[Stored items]
[Start of section]
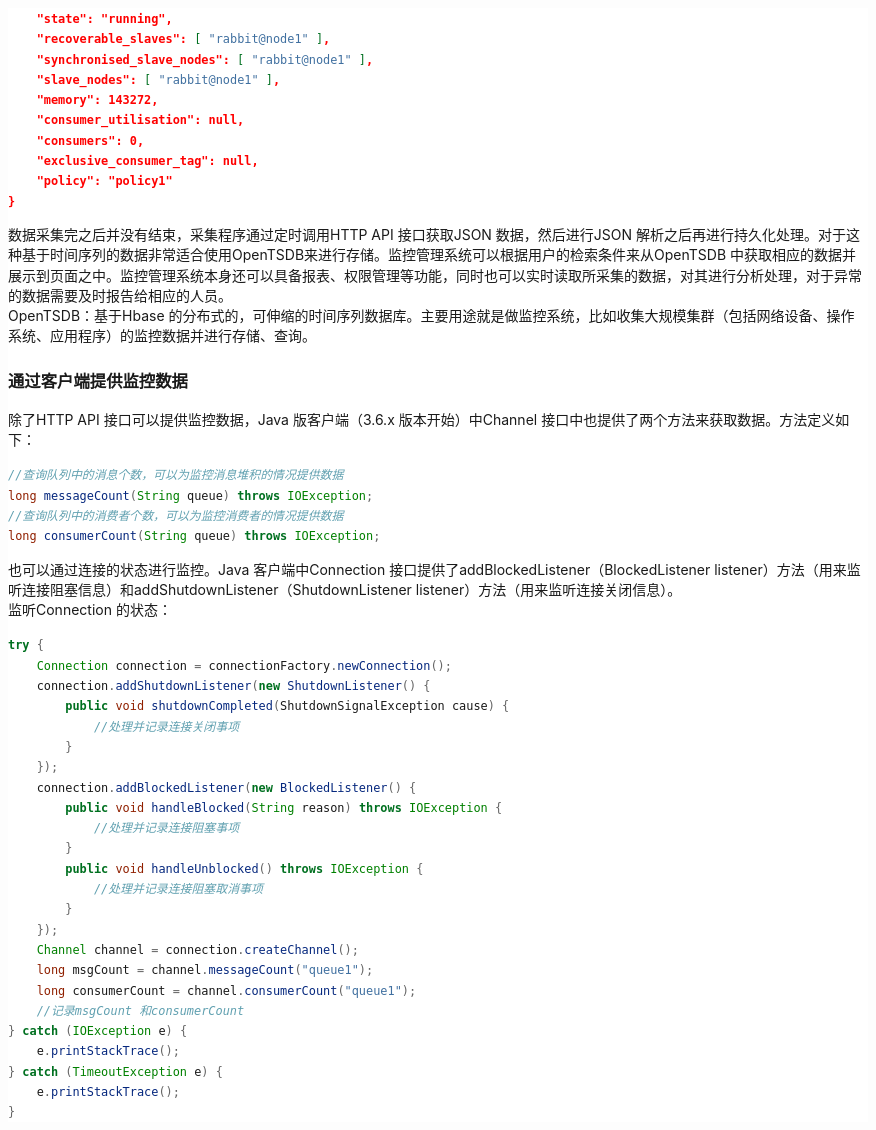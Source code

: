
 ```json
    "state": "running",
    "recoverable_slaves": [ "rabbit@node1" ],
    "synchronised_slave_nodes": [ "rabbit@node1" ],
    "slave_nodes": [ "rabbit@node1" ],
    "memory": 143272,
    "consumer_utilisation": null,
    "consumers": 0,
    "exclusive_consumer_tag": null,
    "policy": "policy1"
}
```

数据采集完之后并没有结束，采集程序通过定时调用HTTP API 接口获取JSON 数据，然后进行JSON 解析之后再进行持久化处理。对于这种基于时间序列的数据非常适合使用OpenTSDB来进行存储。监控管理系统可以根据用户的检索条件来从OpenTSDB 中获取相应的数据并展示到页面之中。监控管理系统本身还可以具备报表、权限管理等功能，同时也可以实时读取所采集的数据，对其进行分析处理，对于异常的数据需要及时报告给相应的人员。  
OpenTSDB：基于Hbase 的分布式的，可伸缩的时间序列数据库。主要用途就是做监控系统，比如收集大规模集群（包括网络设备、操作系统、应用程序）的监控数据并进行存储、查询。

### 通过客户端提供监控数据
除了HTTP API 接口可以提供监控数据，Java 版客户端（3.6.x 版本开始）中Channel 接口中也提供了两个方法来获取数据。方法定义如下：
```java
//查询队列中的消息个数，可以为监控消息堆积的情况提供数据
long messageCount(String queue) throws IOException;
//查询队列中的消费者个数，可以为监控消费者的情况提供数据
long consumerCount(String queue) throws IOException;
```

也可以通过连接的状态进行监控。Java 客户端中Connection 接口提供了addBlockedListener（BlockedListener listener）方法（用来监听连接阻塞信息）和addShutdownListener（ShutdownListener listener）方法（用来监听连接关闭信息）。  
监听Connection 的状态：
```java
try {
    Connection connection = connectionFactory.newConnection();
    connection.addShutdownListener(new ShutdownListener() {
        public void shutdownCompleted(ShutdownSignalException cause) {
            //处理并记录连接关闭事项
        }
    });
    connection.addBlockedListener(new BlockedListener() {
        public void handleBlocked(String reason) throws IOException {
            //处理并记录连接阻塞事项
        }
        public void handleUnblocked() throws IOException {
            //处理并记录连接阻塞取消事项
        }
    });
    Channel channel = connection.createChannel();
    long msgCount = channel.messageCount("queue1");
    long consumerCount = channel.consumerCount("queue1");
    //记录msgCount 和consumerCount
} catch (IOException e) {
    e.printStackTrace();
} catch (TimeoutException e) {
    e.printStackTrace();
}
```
[End of section]
[Start of section]
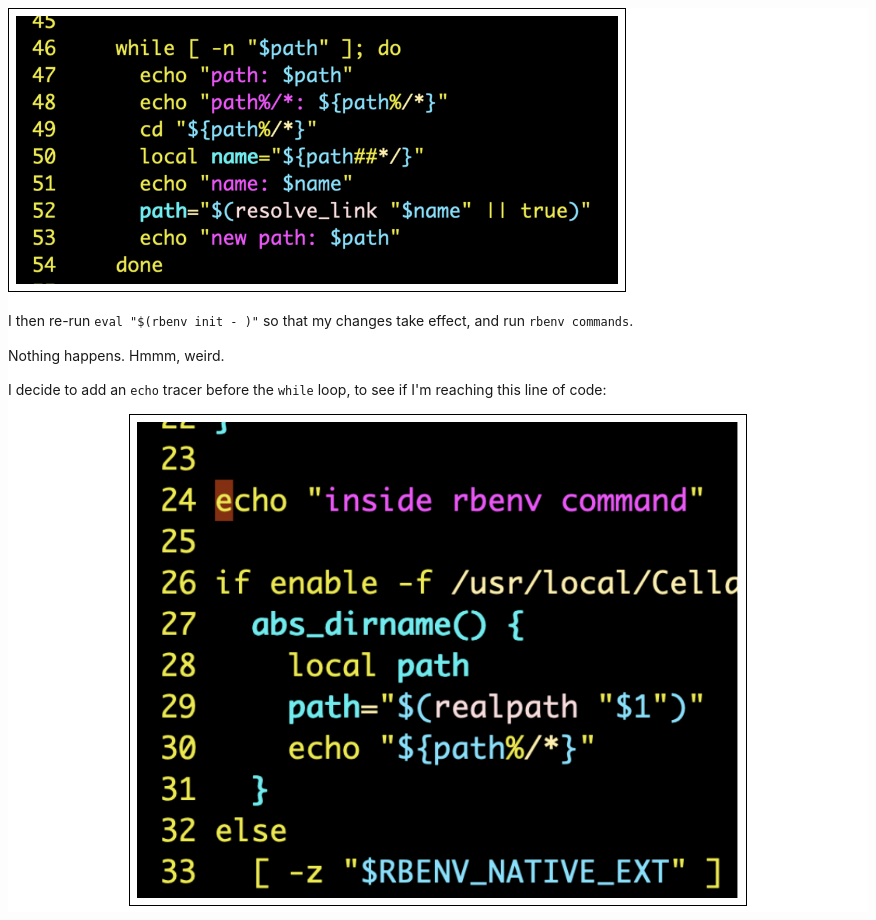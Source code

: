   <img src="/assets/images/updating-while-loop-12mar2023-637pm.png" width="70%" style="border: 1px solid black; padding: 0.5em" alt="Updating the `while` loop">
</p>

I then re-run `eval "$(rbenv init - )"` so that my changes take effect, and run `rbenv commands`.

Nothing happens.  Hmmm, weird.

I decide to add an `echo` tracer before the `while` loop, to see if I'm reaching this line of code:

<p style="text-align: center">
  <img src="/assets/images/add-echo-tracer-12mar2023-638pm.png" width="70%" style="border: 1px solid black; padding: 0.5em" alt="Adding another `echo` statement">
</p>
[End of section]
[Start of section]
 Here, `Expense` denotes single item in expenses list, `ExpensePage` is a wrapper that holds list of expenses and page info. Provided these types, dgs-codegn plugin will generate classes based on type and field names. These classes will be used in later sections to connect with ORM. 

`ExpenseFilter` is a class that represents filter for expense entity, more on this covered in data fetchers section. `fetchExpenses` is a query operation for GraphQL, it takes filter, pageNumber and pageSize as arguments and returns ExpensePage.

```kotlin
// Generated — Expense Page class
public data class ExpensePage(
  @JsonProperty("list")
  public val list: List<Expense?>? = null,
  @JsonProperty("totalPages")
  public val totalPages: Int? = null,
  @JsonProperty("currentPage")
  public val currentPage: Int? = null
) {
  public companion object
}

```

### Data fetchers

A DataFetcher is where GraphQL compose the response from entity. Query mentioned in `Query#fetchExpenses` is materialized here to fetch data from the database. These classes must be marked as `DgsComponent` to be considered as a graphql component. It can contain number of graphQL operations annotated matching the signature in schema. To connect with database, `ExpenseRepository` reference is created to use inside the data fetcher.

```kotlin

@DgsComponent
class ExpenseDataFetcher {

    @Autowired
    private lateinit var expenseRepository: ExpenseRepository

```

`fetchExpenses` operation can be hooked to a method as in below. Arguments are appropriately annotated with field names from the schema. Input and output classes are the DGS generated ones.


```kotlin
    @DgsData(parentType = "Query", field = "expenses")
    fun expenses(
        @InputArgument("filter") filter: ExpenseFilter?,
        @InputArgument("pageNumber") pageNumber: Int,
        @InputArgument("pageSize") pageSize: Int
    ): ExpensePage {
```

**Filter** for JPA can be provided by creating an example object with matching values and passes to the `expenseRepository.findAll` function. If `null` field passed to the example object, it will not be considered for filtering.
[End of section]
*Task prompt*: Note down each line above where the word "style" occurs.

*Task output*:
:   <img src="/assets/images/updating-while-loop-12mar2023-637pm.png" width="70%" style="border: 1px solid black; padding: 0.5em" alt="Updating the `while` loop">
<p style="text-align: center">
  <img src="/assets/images/add-echo-tracer-12mar2023-638pm.png" width="70%" style="border: 1px solid black; padding: 0.5em" alt="Adding another `echo` statement">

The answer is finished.